May rolled her eyes. How could Erik of all people, so sophisticated and elegant, even spare a little hussy like her a second look?

Diamond, she calls herself. Stupid, stupid, stupid, but I suppose that name is no worse than the others. Summer, Cinnamon, Candi, Heaven…stupid girls and their goddamn stage names!

May wondered what it was about Diamond that Erik found so intriguing. It couldn't just be her body. Sure, the girl met with the club's standards for height, weight and measurements- she was miles ahead of your average girl on the street, but what could a dumb stripper offer a man like Erik? He was a walking encyclopedia while she could barely spell her own name!

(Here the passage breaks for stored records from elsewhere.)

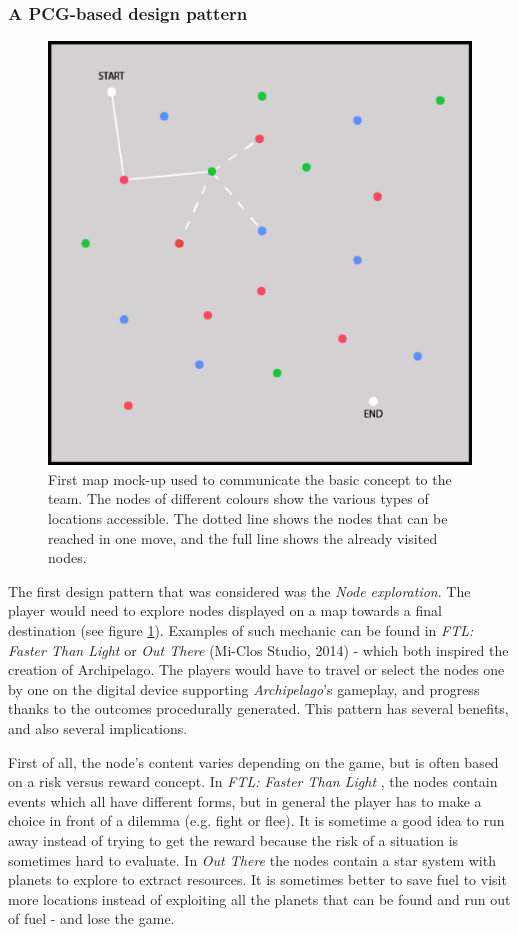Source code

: \subsubsection{A PCG-based design pattern}
\begin{figure}[h]
    \centering
    \includegraphics[scale=0.4]{Images/protomap.png}
    \caption{First map mock-up used to communicate the basic concept to the team. The nodes of different colours show the various types of locations accessible. The dotted line shows the nodes that can be reached in one move, and the full line shows the already visited nodes.}
    \label{fig:map}
\end{figure}
The first design pattern that was considered  was the \textit{Node exploration}. The player would need to explore nodes displayed on a map towards a final destination (see figure \ref{fig:map}). Examples of such mechanic can be found in \textit{FTL: Faster Than Light} \cite{game:ftl} or \textit{Out There} (Mi-Clos Studio, 2014) \cite{game:outthere} - which both inspired the creation of Archipelago. The players would have to travel or select the nodes one by one on the digital device supporting  \textit{Archipelago}'s gameplay, and progress thanks to the outcomes procedurally generated. This pattern has several benefits, and also several implications. 

First of all, the node's content varies depending on the game, but is often based on a risk versus reward concept. In \textit{FTL: Faster Than Light} \cite{game:ftl}, the nodes contain events which all have different forms, but in general the player has to make a choice in front of a dilemma (e.g. fight or flee). It is sometime a good idea to run away instead of trying to get the reward because the risk of a situation is sometimes hard to evaluate. In \textit{Out There} \cite{game:outthere} the nodes contain a star system with planets to explore to extract resources. It is sometimes better to save fuel to visit more locations instead of exploiting all the planets that can be found and run out of fuel - and lose the game.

He must have some designs on that girl- maybe I've excited some ideas into him with that joke about slave and master bedroom games. Erik has been good to me, better than any other man; I can't stand seeing him like this, all tied up in knots over a tramp who doesn't even know he's alive. Strippers are only in this for the money; they don't see men, all they see are dollar signs.

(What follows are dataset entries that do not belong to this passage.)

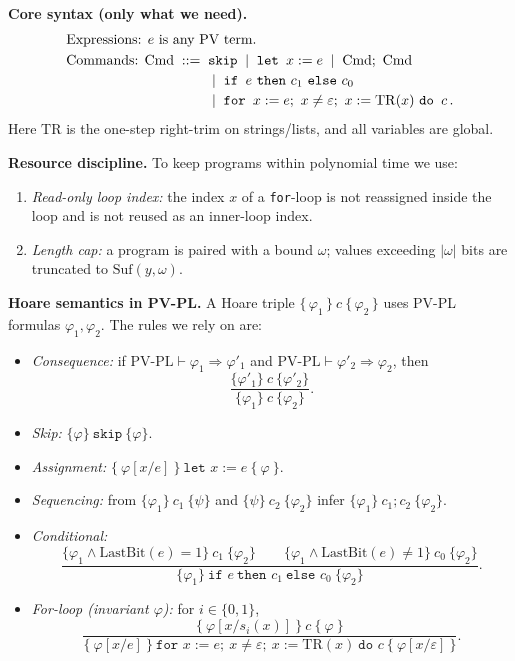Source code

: \medskip
\noindent\textbf{Core syntax (only what we need).}
\[
\begin{array}{l}
\text{Expressions: } e \text{ is any PV term.} \\[0.3em]
\text{Commands: } \text{Cmd} \;::=\; \texttt{skip}
\;\mid\; \texttt{let } x := e
\;\mid\; \text{Cmd};\ \text{Cmd} \\[0.25em]
\hphantom{\text{Commands: } \text{Cmd} \;::=\;} 
\;\mid\; \texttt{if } e \ \texttt{then}\ c_1\ \texttt{else}\ c_0 \\[0.25em]
\hphantom{\text{Commands: } \text{Cmd} \;::=\;}
\;\mid\; \texttt{for } x := e;\ x \neq \varepsilon;\ x := \mathrm{TR}(x)\ \texttt{do } c\,.
\end{array}
\]
Here \( \mathrm{TR} \) is the one-step right-trim on strings/lists, and all variables are global.

\medskip
\noindent\textbf{Resource discipline.}
To keep programs within polynomial time we use:
\begin{enumerate}
  \item \emph{Read-only loop index:} the index \(x\) of a \texttt{for}-loop is not reassigned inside the loop and is not reused as an inner-loop index.
  \item \emph{Length cap:} a program is paired with a bound \(\omega\); values exceeding \(|\omega|\) bits are truncated to \(\mathrm{Suf}(y,\omega)\).
\end{enumerate}

\medskip
\noindent\textbf{Hoare semantics in PV-PL.}
A Hoare triple \(\{\,\varphi_1\,\}\ c\ \{\,\varphi_2\,\}\) uses PV-PL formulas \(\varphi_1,\varphi_2\). The rules we rely on are:

\begin{itemize}
  \item \emph{Consequence:} if \( \mathrm{PV\mbox{-}PL} \vdash \varphi_1 \Rightarrow \varphi'_1 \) and \( \mathrm{PV\mbox{-}PL} \vdash \varphi'_2 \Rightarrow \varphi_2 \), then
  \[
    \dfrac{\{\varphi'_1\}\ c\ \{\varphi'_2\}}{\{\varphi_1\}\ c\ \{\varphi_2\}}.
  \]
  \item \emph{Skip:} \(\{\varphi\}\ \texttt{skip}\ \{\varphi\}\).
  \item \emph{Assignment:} \(\{\ \varphi[x/e]\ \}\ \texttt{let }x := e\ \{\ \varphi\ \}\).
  \item \emph{Sequencing:} from \(\{\varphi_1\}\ c_1\ \{\psi\}\) and \(\{\psi\}\ c_2\ \{\varphi_2\}\) infer \(\{\varphi_1\}\ c_1;c_2\ \{\varphi_2\}\).
  \item \emph{Conditional:}
  \[
  \dfrac{\{\varphi_1 \land \mathrm{LastBit}(e)=1\}\ c_1\ \{\varphi_2\}
        \qquad
        \{\varphi_1 \land \mathrm{LastBit}(e)\neq 1\}\ c_0\ \{\varphi_2\}}
        {\{\varphi_1\}\ \texttt{if }e\ \texttt{then }c_1\ \texttt{else }c_0\ \{\varphi_2\}}.
  \]
  \item \emph{For-loop (invariant \(\varphi\)):} for \(i\in\{0,1\}\),
  \[
  \dfrac{\{\ \varphi[x/s_i(x)]\ \}\ c\ \{\ \varphi\ \}}
        {\{\ \varphi[x/e]\ \}\ \texttt{for }x := e;\ x\neq\varepsilon;\ x := \mathrm{TR}(x)\ \texttt{do } c\ \{\ \varphi[x/\varepsilon]\ \}}.
  \]
\end{itemize}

Still, if Erik wanted something, shouldn't she do everything in her power to help him attain it? May reasoned to herself that if Erik wanted this gem, then Diamond should give herself to him immediately. May smiled. If Erik were to be preoccupied with Diamond, then she would be free to go about her own endeavors.

She eyed the tiny bag of cocaine resting on the corner of her desk.

The sex industry had a notoriously high turnover rate, she reasoned to herself. No one would question the loss of one nondescript girl. Outside of May, Erik and perhaps a handful of the other dancers, no one even knew Diamond's real name.

May was the only one who had possession of the girl's home address, supposing that she hadn't invited anyone over from the club- whether it was a propositioning customer or someone that she worked with; a bartender maybe, or even one of the other girls, if that's where her true interests lie.

She thought of what she knew about Erik- his fascination with the arts, his loneliness, and the simple fact that underneath it all, he was still a predictable man all pointed her to a simple scenario that would present Diamond to Erik on a silver platter.

If it was what he wanted, she aimed to give it to him. She wondered if, in exchange for the girl, he would drop what she owed him off the books.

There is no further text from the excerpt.